Exciton ionization induced by intersubband absorption in nonpolar ZnO-ZnMgO quantum wells at room temperature

We present a systematic investigation of intersubband transitions in nonintentionally doped m-plane ZnO/ZnMgO quantum wells (QWs). The investigation is performed using photoinduced absorption spectroscopy at room temperature under optical pumping by a UV laser to generate electron-hole pairs. All samples exhibit TM-polarized intersubbandlike absorption resonances. However, the peak transition energy is largely blueshifted (>100 meV) with expectations from electronic quantum confinement simulations. Based on calculations of the exciton binding energies, we attribute the photoinduced absorption at room temperature to the dissociation of hh1-e1 excitons towards free carriers in the e2 state and not to hh1-e1 to hh1-e2 excitonic transitions induced by the intersubband absorption as previously stated by Olszakier [Phys.

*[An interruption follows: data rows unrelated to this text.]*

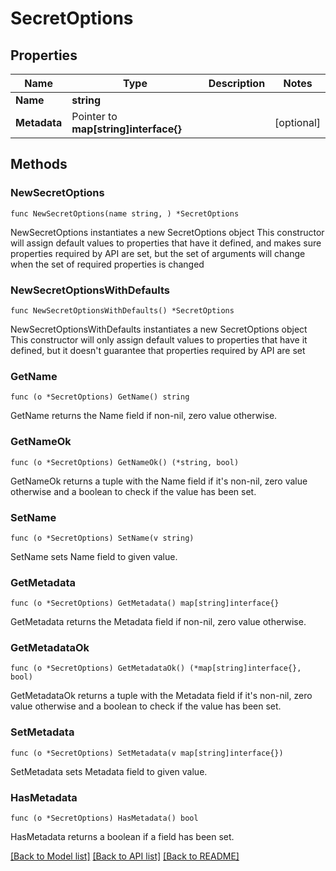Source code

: # SecretOptions

## Properties

Name | Type | Description | Notes
------------ | ------------- | ------------- | -------------
**Name** | **string** |  | 
**Metadata** | Pointer to **map[string]interface{}** |  | [optional] 

## Methods

### NewSecretOptions

`func NewSecretOptions(name string, ) *SecretOptions`

NewSecretOptions instantiates a new SecretOptions object
This constructor will assign default values to properties that have it defined,
and makes sure properties required by API are set, but the set of arguments
will change when the set of required properties is changed

### NewSecretOptionsWithDefaults

`func NewSecretOptionsWithDefaults() *SecretOptions`

NewSecretOptionsWithDefaults instantiates a new SecretOptions object
This constructor will only assign default values to properties that have it defined,
but it doesn't guarantee that properties required by API are set

### GetName

`func (o *SecretOptions) GetName() string`

GetName returns the Name field if non-nil, zero value otherwise.

### GetNameOk

`func (o *SecretOptions) GetNameOk() (*string, bool)`

GetNameOk returns a tuple with the Name field if it's non-nil, zero value otherwise
and a boolean to check if the value has been set.

### SetName

`func (o *SecretOptions) SetName(v string)`

SetName sets Name field to given value.


### GetMetadata

`func (o *SecretOptions) GetMetadata() map[string]interface{}`

GetMetadata returns the Metadata field if non-nil, zero value otherwise.

### GetMetadataOk

`func (o *SecretOptions) GetMetadataOk() (*map[string]interface{}, bool)`

GetMetadataOk returns a tuple with the Metadata field if it's non-nil, zero value otherwise
and a boolean to check if the value has been set.

### SetMetadata

`func (o *SecretOptions) SetMetadata(v map[string]interface{})`

SetMetadata sets Metadata field to given value.

### HasMetadata

`func (o *SecretOptions) HasMetadata() bool`

HasMetadata returns a boolean if a field has been set.


[[Back to Model list]](../README.md#documentation-for-models) [[Back to API list]](../README.md#documentation-for-api-endpoints) [[Back to README]](../README.md)


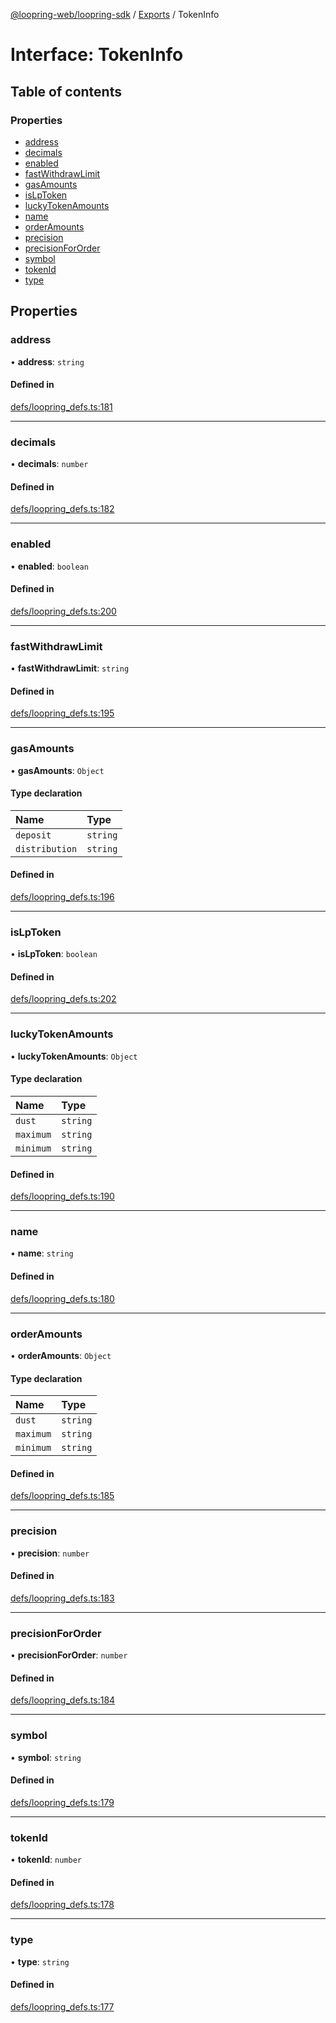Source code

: [@loopring-web/loopring-sdk](../README.md) / [Exports](../modules.md) / TokenInfo

# Interface: TokenInfo

## Table of contents

### Properties

- [address](TokenInfo.md#address)
- [decimals](TokenInfo.md#decimals)
- [enabled](TokenInfo.md#enabled)
- [fastWithdrawLimit](TokenInfo.md#fastwithdrawlimit)
- [gasAmounts](TokenInfo.md#gasamounts)
- [isLpToken](TokenInfo.md#islptoken)
- [luckyTokenAmounts](TokenInfo.md#luckytokenamounts)
- [name](TokenInfo.md#name)
- [orderAmounts](TokenInfo.md#orderamounts)
- [precision](TokenInfo.md#precision)
- [precisionForOrder](TokenInfo.md#precisionfororder)
- [symbol](TokenInfo.md#symbol)
- [tokenId](TokenInfo.md#tokenid)
- [type](TokenInfo.md#type)

## Properties

### address

• **address**: `string`

#### Defined in

[defs/loopring_defs.ts:181](https://github.com/Loopring/loopring_sdk/blob/c031084/src/defs/loopring_defs.ts#L181)

___

### decimals

• **decimals**: `number`

#### Defined in

[defs/loopring_defs.ts:182](https://github.com/Loopring/loopring_sdk/blob/c031084/src/defs/loopring_defs.ts#L182)

___

### enabled

• **enabled**: `boolean`

#### Defined in

[defs/loopring_defs.ts:200](https://github.com/Loopring/loopring_sdk/blob/c031084/src/defs/loopring_defs.ts#L200)

___

### fastWithdrawLimit

• **fastWithdrawLimit**: `string`

#### Defined in

[defs/loopring_defs.ts:195](https://github.com/Loopring/loopring_sdk/blob/c031084/src/defs/loopring_defs.ts#L195)

___

### gasAmounts

• **gasAmounts**: `Object`

#### Type declaration

| Name | Type |
| :------ | :------ |
| `deposit` | `string` |
| `distribution` | `string` |

#### Defined in

[defs/loopring_defs.ts:196](https://github.com/Loopring/loopring_sdk/blob/c031084/src/defs/loopring_defs.ts#L196)

___

### isLpToken

• **isLpToken**: `boolean`

#### Defined in

[defs/loopring_defs.ts:202](https://github.com/Loopring/loopring_sdk/blob/c031084/src/defs/loopring_defs.ts#L202)

___

### luckyTokenAmounts

• **luckyTokenAmounts**: `Object`

#### Type declaration

| Name | Type |
| :------ | :------ |
| `dust` | `string` |
| `maximum` | `string` |
| `minimum` | `string` |

#### Defined in

[defs/loopring_defs.ts:190](https://github.com/Loopring/loopring_sdk/blob/c031084/src/defs/loopring_defs.ts#L190)

___

### name

• **name**: `string`

#### Defined in

[defs/loopring_defs.ts:180](https://github.com/Loopring/loopring_sdk/blob/c031084/src/defs/loopring_defs.ts#L180)

___

### orderAmounts

• **orderAmounts**: `Object`

#### Type declaration

| Name | Type |
| :------ | :------ |
| `dust` | `string` |
| `maximum` | `string` |
| `minimum` | `string` |

#### Defined in

[defs/loopring_defs.ts:185](https://github.com/Loopring/loopring_sdk/blob/c031084/src/defs/loopring_defs.ts#L185)

___

### precision

• **precision**: `number`

#### Defined in

[defs/loopring_defs.ts:183](https://github.com/Loopring/loopring_sdk/blob/c031084/src/defs/loopring_defs.ts#L183)

___

### precisionForOrder

• **precisionForOrder**: `number`

#### Defined in

[defs/loopring_defs.ts:184](https://github.com/Loopring/loopring_sdk/blob/c031084/src/defs/loopring_defs.ts#L184)

___

### symbol

• **symbol**: `string`

#### Defined in

[defs/loopring_defs.ts:179](https://github.com/Loopring/loopring_sdk/blob/c031084/src/defs/loopring_defs.ts#L179)

___

### tokenId

• **tokenId**: `number`

#### Defined in

[defs/loopring_defs.ts:178](https://github.com/Loopring/loopring_sdk/blob/c031084/src/defs/loopring_defs.ts#L178)

___

### type

• **type**: `string`

#### Defined in

[defs/loopring_defs.ts:177](https://github.com/Loopring/loopring_sdk/blob/c031084/src/defs/loopring_defs.ts#L177)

Rev. Lett. 62, 2997 (1989)10.1103/PhysRevLett.62.2997]. This effect is a consequence of the huge binding energy of excitons in the ZnO material system, which is further enhanced in QWs due to the quantum confinement. This may pave the way for a better understanding of semiconductors' excitonic processes as well as for developing intersubband devices with a blueshifted operating range.